The three men flew by helicopter to Calcutta, 30 miles away. Two aircrafts were standing by at the Calcutta airport. Within minutes Mukherjee, Chowdhury and Rajiv were on board an Indian Airlines (IA) Boeing in which they were joined by Uma Shankar Dikshit, his daughter-in-law Sheila Dikshit, Lok Sabha speaker Balram Jakhar and veteran Congress leader Shyamlal Yadav. Accompanying them were Lok Sabha secretary S Aggarwal and Rajya Sabha secretary S Kashyap.
The IA Boeing left Calcutta for Delhi at 1.15pm. Inside the plane the mood was sombre. Mukherjee, Dikshit and Rajiv sat in seats 2A, 2B and 2C, just behind the cockpit; Rajiv was seated next to the aisle. Within minutes he made his way to the cockpit where he had spent 12 of the last 16 years as an airline pilot. In the cockpit, the atmosphere was equally tense. The pilot, in continuous touch with ground control, kept Rajiv informed of the latest situation in New Delhi.

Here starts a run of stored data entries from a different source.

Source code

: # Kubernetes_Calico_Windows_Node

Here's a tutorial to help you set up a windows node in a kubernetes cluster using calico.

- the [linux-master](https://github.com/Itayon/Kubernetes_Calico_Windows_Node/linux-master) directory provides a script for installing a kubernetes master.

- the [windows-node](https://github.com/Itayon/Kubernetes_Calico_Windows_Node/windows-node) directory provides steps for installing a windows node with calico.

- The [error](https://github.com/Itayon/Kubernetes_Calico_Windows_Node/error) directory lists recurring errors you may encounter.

At around 1.25pm the news Rajiv had subconsciously expected, but dreaded to hear, came crackling over the aircraft radio. Mrs Gandhi had succumbed to her injuries.
A few minutes later, at 1.30pm, an expressionless Rajiv came out of the cockpit and told Mukherjee and Uma Shankar Dikshit that Mrs Gandhi had died. His voice was calm, his composure striking. "He was in complete control of himself," recalls Mukherjee, "though he was obviously in deep shock."
Mukherjee, as the seniormost minister in Mrs Gandhi's cabinet, was now unofficially in charge of the government. "I broke down completely and wept," he confessed to me. "I went to the bathroom and was there for half-an-hour trying to compose myself. I don't remember what happened for the next 30 minutes."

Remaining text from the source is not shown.